## Exercise aim
Every line containing "functionappname" should be identified and copied from the data below.

## Dataset records
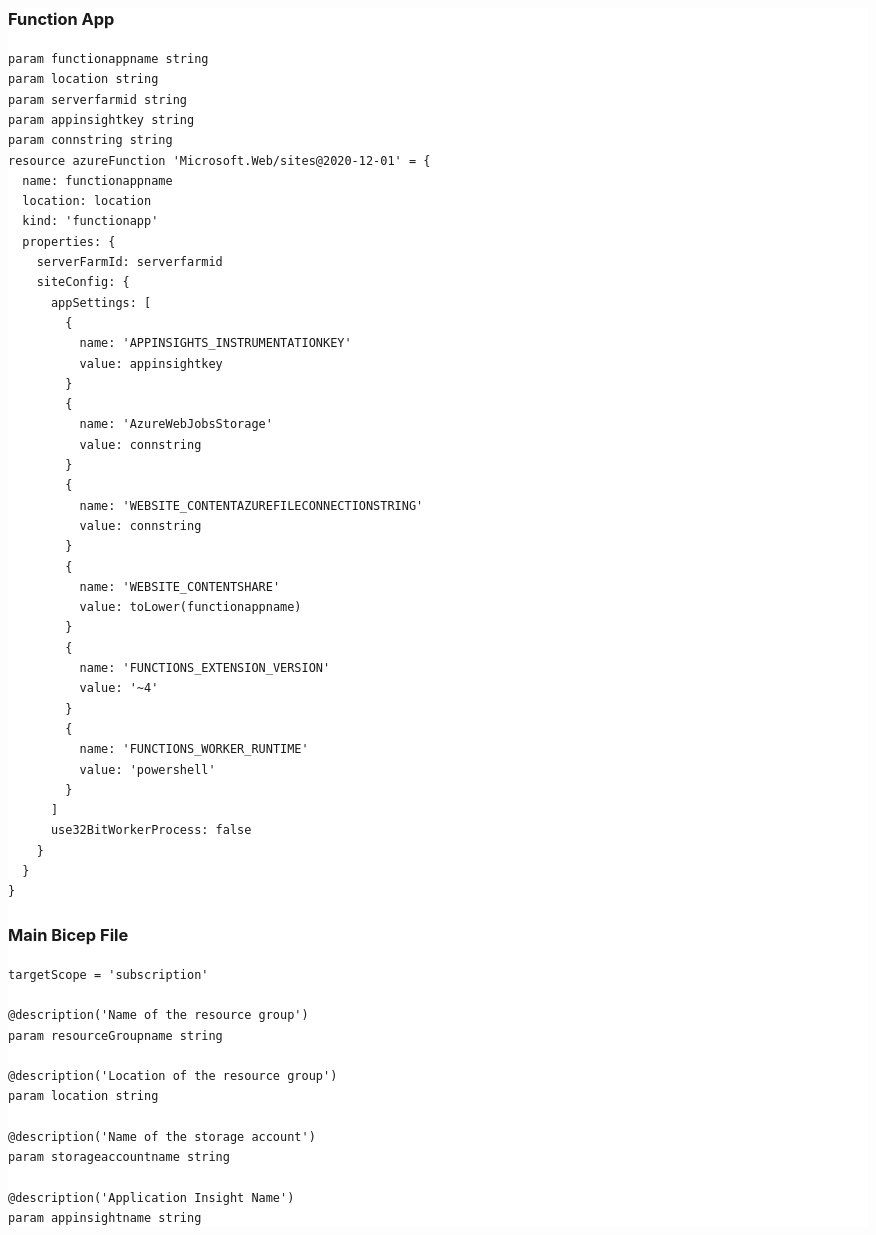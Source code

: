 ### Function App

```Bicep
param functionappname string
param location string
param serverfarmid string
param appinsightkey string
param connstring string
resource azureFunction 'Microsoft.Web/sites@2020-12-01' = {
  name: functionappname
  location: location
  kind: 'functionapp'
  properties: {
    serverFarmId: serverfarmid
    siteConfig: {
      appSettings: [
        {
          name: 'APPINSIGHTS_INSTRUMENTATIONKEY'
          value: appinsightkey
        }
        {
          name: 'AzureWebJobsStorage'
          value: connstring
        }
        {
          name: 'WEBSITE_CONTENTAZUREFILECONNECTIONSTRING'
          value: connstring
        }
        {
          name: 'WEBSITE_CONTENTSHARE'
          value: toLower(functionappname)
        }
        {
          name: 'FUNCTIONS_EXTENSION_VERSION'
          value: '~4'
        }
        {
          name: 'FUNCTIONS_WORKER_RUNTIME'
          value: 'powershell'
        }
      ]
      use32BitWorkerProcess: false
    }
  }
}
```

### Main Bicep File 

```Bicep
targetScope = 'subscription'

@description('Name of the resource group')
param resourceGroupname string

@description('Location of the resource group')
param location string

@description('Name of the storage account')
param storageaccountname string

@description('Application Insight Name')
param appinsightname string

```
* * *
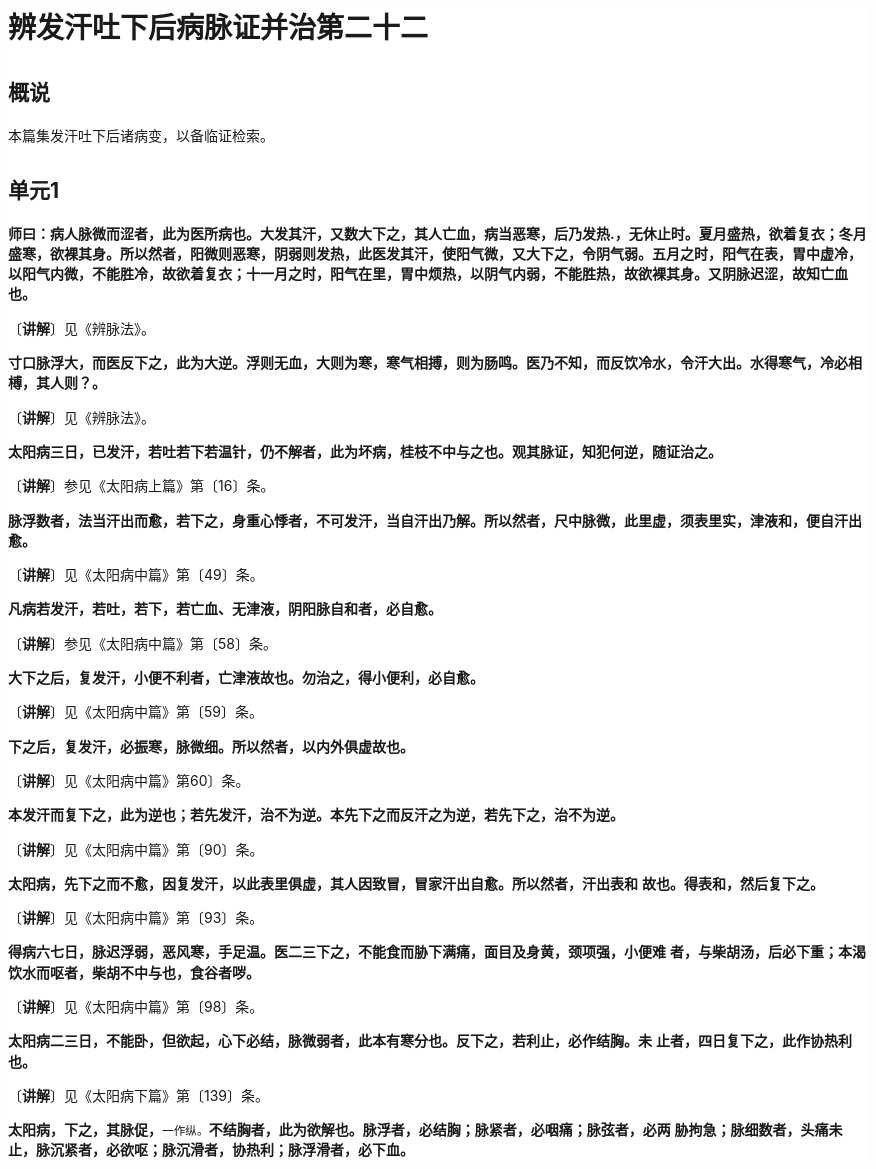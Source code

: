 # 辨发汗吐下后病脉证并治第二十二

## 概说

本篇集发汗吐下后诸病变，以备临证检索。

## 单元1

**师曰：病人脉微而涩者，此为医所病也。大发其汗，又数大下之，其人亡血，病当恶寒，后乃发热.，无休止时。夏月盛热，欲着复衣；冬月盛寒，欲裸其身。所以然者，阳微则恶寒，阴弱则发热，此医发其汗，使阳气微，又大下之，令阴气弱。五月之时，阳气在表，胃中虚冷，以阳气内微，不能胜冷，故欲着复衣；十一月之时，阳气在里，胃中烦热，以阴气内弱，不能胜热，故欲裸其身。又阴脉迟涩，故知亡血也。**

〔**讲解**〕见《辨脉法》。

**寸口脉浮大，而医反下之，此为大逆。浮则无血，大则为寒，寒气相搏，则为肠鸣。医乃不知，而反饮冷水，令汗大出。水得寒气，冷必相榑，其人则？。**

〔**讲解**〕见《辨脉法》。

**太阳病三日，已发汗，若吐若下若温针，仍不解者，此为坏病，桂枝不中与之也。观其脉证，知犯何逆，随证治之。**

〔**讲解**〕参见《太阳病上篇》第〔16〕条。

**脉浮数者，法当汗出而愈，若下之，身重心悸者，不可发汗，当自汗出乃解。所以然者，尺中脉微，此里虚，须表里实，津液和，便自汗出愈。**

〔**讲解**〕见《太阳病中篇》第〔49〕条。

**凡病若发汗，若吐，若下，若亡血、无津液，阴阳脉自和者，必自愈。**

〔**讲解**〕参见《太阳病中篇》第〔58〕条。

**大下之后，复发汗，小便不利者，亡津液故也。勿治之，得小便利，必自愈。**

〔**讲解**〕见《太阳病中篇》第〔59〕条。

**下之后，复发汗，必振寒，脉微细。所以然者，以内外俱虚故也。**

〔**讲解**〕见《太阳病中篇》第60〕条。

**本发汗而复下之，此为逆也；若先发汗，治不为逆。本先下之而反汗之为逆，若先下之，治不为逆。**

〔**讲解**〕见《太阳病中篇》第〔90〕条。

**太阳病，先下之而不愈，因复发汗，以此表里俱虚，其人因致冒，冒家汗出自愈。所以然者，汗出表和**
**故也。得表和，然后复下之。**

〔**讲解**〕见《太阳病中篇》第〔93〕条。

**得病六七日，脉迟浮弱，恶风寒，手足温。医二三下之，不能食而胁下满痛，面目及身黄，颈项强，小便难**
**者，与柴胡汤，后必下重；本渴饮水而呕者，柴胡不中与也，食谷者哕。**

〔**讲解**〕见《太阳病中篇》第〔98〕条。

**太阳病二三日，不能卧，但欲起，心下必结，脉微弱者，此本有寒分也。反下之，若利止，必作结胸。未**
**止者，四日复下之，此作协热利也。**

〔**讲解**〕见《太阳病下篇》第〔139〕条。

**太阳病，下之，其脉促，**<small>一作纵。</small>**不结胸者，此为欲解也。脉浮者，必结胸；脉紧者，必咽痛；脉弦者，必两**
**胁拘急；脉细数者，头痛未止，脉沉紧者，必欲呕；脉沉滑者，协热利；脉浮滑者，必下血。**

## Answer area
param functionappname string
  name: functionappname
          value: toLower(functionappname)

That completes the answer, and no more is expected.